Among the entries below, find all lines that include "both" and copy them.
---------- Records shown ----------
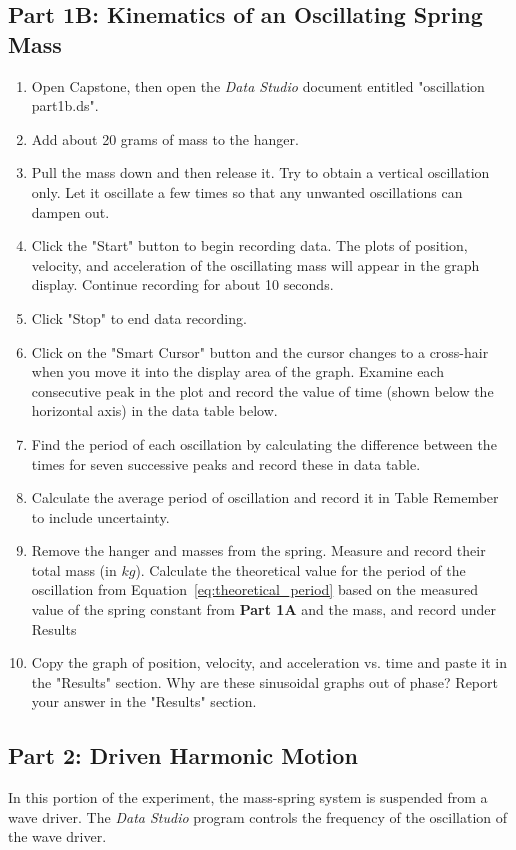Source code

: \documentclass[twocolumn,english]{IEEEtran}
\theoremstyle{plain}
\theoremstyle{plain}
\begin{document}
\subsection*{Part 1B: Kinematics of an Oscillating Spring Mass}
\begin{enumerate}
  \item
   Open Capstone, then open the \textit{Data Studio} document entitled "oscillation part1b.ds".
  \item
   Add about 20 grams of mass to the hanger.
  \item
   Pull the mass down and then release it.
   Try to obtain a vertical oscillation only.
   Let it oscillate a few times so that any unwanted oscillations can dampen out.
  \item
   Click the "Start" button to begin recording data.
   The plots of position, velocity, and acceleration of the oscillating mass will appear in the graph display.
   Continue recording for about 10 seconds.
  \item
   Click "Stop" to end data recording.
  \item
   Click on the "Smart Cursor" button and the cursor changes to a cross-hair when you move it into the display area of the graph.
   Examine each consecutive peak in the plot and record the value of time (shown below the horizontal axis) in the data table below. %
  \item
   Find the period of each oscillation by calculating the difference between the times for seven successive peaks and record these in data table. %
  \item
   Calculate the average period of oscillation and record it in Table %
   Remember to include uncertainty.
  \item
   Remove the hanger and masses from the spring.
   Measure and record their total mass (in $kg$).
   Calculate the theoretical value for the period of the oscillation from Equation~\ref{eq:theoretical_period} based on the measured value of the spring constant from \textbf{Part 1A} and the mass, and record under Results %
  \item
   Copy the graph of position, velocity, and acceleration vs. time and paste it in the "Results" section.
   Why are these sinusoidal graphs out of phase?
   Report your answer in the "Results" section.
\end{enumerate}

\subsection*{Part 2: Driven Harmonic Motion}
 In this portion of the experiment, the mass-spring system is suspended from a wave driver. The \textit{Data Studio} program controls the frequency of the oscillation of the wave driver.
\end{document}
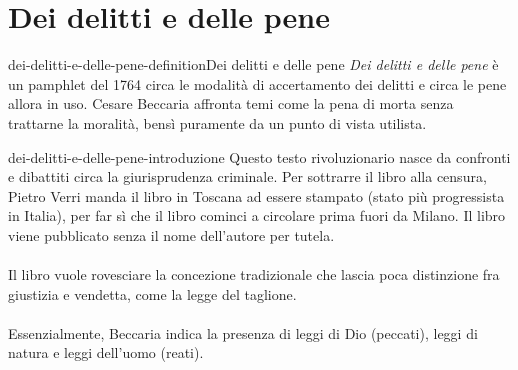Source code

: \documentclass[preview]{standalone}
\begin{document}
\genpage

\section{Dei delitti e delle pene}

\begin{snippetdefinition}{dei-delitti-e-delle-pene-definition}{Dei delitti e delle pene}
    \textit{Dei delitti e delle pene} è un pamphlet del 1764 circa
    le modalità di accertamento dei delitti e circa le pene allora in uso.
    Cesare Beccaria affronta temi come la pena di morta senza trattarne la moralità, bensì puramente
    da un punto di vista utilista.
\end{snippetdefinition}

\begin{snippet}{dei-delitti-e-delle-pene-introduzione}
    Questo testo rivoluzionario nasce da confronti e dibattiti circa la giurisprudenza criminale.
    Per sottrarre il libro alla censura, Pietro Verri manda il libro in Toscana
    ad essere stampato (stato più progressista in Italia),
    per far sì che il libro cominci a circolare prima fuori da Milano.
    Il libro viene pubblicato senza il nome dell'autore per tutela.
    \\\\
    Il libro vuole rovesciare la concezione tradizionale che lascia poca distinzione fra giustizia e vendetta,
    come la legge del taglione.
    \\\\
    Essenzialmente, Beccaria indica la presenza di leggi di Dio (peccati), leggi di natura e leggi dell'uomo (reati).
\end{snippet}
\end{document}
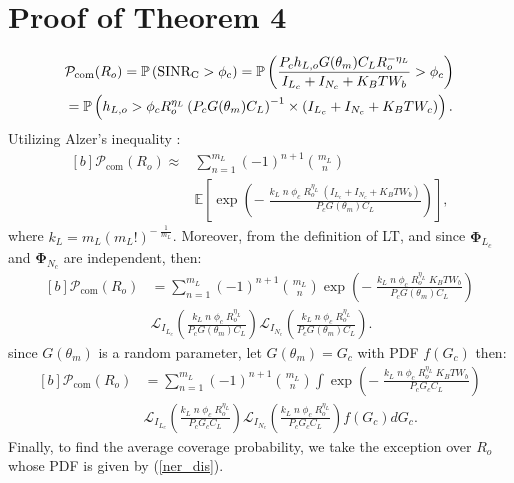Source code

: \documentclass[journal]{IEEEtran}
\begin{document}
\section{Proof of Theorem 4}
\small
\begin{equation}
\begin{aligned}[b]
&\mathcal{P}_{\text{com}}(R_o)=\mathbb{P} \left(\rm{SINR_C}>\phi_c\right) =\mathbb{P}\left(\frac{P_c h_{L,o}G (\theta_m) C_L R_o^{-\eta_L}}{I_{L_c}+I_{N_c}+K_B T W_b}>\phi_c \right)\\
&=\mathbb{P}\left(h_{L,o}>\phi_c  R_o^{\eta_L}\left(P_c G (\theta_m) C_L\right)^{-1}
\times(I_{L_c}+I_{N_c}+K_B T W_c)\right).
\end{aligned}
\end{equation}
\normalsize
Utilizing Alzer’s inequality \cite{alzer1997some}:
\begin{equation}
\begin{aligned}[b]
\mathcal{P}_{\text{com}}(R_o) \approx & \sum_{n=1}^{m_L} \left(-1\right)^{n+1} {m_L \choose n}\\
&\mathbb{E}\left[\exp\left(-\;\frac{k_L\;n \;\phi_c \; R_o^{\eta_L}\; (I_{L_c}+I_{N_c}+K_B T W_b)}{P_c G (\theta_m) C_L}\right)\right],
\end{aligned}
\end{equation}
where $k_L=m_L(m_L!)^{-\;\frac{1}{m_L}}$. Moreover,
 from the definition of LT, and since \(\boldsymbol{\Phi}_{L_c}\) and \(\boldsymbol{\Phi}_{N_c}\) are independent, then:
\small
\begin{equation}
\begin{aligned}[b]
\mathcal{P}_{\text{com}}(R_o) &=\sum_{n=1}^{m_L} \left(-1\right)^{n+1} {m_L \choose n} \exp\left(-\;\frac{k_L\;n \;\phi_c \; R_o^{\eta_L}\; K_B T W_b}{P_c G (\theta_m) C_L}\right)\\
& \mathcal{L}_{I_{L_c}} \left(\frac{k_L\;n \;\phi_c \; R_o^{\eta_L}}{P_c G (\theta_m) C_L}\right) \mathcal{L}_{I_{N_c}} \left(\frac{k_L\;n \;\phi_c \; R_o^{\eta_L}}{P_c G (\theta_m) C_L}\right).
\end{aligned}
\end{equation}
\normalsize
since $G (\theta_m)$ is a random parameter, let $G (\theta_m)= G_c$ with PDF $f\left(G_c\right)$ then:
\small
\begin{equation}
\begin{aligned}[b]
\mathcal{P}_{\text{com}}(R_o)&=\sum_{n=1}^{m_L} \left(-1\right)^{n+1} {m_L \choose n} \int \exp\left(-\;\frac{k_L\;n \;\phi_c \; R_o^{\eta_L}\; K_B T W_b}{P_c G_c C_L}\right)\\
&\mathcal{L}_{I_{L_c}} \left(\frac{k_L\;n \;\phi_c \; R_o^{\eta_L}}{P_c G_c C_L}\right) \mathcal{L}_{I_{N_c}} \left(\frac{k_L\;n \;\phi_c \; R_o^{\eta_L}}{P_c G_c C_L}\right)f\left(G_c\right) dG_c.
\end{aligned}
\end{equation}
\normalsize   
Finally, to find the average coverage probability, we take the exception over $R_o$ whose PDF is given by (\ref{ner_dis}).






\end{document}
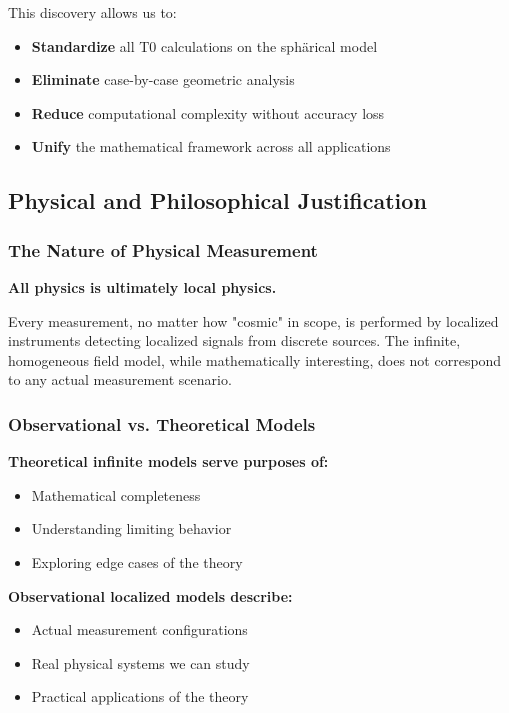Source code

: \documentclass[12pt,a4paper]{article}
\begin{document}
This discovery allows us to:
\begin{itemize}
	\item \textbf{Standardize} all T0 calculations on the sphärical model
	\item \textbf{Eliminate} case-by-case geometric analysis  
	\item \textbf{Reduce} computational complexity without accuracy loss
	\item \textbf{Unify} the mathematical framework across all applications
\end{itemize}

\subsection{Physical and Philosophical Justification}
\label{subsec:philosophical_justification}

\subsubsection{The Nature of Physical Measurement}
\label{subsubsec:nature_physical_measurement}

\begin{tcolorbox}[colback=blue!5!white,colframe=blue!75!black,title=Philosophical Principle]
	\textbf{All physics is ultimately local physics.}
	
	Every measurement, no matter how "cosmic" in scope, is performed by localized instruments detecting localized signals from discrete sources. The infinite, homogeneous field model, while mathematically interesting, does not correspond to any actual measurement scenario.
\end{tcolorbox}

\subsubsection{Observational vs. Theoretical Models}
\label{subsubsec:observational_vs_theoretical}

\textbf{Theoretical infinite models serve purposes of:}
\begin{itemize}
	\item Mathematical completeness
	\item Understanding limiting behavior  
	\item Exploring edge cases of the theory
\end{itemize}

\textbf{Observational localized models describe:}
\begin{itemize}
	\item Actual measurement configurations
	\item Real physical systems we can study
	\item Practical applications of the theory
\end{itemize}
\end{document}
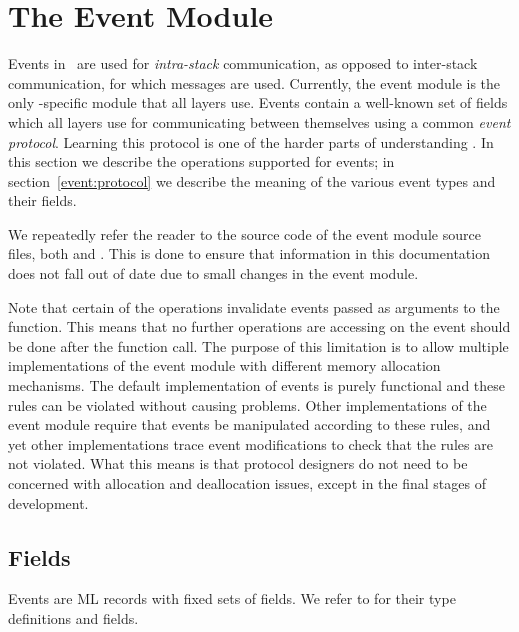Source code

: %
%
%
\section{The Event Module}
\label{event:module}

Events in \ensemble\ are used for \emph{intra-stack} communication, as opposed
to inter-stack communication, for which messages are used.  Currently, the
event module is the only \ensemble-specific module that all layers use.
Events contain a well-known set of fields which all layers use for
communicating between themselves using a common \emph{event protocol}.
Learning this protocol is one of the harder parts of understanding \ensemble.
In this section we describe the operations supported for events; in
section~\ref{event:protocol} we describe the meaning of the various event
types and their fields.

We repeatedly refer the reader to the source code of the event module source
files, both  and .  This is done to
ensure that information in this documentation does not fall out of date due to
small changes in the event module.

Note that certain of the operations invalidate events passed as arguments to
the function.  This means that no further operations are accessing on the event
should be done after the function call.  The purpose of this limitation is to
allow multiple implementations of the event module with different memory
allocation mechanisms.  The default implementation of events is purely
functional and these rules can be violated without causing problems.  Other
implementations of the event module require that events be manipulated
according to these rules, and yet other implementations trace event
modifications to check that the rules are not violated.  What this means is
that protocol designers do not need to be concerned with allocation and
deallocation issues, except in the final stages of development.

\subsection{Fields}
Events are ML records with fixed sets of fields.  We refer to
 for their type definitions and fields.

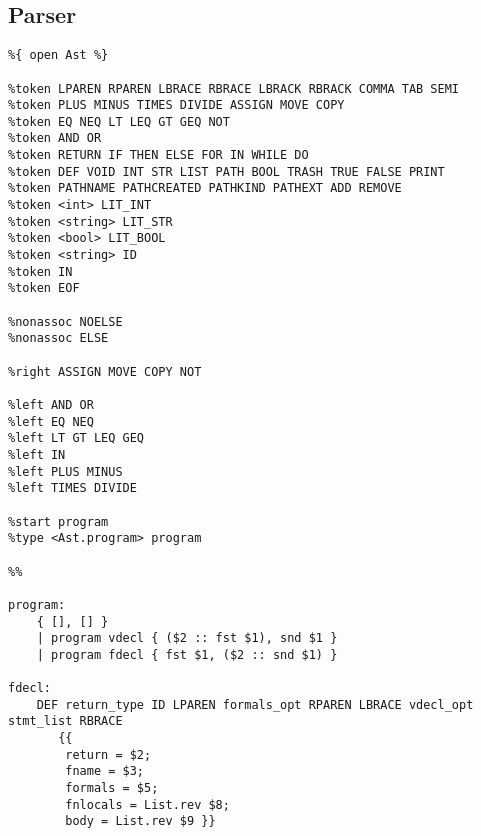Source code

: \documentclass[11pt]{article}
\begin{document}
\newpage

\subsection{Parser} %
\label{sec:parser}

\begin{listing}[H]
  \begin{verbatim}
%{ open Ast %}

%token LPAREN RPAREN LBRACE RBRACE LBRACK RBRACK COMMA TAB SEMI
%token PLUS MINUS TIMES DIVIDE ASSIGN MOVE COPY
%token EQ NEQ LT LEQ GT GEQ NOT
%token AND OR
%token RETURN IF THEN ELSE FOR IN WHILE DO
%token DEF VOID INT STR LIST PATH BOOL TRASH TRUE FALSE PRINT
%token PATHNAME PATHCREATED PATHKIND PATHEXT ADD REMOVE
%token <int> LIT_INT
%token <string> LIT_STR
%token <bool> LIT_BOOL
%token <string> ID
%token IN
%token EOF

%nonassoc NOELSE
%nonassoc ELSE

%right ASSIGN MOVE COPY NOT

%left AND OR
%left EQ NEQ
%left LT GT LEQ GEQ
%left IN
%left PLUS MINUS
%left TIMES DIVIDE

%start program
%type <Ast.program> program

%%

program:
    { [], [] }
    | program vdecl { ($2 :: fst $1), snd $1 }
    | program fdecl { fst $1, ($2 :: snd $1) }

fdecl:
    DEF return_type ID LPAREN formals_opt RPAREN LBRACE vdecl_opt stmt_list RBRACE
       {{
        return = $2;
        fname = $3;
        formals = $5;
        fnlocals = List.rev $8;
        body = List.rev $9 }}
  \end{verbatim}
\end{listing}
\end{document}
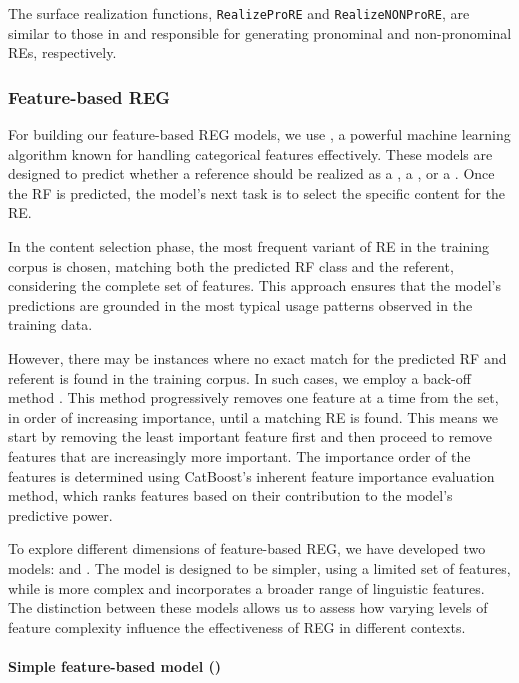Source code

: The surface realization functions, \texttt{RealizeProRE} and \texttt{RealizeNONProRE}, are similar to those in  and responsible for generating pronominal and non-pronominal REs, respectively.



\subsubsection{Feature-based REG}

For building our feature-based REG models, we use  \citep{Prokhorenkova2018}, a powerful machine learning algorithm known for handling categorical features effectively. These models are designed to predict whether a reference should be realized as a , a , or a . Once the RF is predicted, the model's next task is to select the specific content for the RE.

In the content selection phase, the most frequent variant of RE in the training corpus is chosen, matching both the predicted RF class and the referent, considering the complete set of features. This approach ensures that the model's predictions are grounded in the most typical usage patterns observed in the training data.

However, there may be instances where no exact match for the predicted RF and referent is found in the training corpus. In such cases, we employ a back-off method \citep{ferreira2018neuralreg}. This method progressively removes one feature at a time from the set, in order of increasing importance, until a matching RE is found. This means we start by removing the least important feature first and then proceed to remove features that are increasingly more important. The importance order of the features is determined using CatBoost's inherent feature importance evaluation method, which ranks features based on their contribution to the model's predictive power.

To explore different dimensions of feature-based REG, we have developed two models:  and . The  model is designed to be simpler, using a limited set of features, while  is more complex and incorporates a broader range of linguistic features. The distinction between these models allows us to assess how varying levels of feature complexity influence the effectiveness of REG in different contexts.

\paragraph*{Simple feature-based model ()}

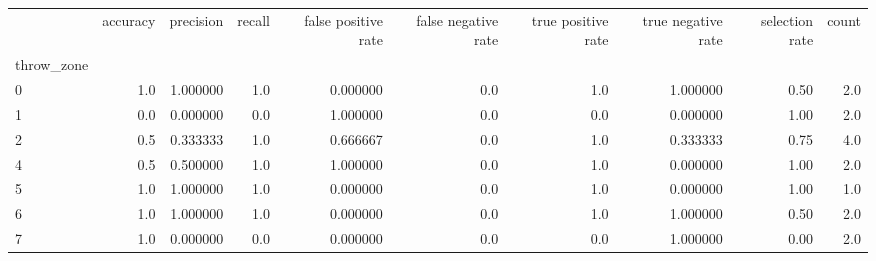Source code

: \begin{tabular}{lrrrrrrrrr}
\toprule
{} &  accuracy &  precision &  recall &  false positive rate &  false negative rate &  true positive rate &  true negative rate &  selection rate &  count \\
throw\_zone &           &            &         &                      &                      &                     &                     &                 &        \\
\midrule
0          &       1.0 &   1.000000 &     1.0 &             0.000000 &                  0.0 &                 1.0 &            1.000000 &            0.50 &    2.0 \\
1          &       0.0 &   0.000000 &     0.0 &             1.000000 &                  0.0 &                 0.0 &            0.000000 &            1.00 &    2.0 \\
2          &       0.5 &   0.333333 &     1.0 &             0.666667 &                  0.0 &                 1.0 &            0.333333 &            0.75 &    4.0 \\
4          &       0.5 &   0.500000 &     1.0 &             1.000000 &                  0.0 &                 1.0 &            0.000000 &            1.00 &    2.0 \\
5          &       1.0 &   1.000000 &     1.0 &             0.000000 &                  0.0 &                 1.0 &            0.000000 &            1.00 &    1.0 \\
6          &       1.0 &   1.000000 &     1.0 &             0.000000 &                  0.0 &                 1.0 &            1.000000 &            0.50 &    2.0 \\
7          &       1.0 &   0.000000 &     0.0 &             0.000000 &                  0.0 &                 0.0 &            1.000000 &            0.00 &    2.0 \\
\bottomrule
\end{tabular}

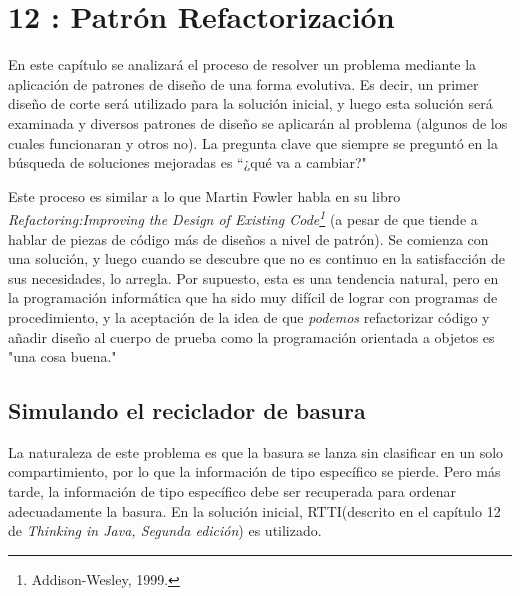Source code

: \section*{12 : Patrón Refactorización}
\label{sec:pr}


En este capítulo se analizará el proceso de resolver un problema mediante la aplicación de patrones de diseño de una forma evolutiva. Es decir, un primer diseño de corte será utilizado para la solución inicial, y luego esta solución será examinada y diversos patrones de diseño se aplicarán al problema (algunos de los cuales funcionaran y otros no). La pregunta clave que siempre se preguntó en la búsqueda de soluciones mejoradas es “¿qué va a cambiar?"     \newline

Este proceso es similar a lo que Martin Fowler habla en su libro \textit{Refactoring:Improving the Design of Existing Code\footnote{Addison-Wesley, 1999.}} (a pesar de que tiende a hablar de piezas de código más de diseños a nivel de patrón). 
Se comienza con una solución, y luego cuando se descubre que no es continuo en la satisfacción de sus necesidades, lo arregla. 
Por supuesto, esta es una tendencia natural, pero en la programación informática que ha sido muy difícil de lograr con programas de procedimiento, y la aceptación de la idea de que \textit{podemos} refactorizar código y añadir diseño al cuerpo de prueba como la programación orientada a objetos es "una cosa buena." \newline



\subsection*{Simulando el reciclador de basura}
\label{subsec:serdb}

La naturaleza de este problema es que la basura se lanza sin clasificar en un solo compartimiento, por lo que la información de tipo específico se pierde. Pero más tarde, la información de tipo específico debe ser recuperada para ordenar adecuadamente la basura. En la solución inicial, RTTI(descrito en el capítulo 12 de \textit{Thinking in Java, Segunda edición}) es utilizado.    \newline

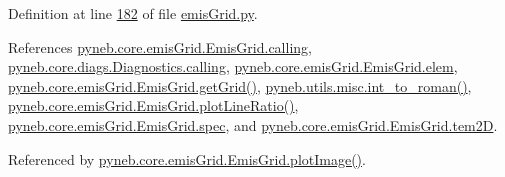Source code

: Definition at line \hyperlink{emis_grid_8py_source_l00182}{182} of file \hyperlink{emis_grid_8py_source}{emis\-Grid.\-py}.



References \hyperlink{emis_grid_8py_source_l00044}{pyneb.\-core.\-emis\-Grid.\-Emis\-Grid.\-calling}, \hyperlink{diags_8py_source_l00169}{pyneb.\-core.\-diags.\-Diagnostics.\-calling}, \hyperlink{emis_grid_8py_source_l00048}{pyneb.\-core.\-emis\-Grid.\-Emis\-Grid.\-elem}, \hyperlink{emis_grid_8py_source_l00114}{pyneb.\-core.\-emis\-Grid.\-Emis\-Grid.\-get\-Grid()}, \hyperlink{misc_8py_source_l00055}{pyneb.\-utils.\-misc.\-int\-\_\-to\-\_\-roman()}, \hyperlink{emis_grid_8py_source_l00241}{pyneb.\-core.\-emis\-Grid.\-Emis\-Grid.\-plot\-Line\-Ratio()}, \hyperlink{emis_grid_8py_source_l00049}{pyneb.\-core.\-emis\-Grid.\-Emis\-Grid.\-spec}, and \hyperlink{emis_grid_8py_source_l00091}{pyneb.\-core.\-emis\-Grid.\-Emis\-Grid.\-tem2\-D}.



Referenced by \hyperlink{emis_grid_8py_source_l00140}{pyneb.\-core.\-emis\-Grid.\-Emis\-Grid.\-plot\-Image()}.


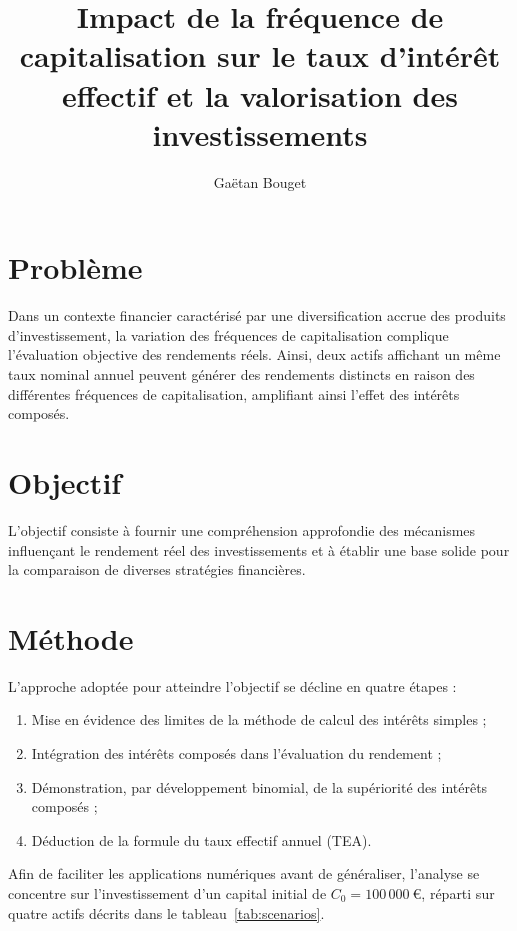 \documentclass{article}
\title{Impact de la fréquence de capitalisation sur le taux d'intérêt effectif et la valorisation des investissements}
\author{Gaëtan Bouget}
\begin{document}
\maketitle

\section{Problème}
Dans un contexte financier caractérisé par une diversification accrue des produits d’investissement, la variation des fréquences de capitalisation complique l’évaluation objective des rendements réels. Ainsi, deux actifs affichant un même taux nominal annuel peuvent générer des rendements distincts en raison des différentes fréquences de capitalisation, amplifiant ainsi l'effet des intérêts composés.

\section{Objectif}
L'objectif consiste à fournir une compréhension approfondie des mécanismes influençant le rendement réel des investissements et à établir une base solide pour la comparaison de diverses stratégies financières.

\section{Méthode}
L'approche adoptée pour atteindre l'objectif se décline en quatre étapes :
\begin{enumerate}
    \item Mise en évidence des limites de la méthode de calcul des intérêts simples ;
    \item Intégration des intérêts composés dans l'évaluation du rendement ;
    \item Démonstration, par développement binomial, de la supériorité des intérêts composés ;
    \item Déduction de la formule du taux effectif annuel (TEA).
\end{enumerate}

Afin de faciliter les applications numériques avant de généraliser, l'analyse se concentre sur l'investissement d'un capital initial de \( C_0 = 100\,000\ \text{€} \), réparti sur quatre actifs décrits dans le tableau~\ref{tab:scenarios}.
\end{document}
----------
**Solution to this task:**
files, both  and .  This is done to
In the content selection phase, the most frequent variant of RE in the training corpus is chosen, matching both the predicted RF class and the referent, considering the complete set of features. This approach ensures that the model's predictions are grounded in the most typical usage patterns observed in the training data.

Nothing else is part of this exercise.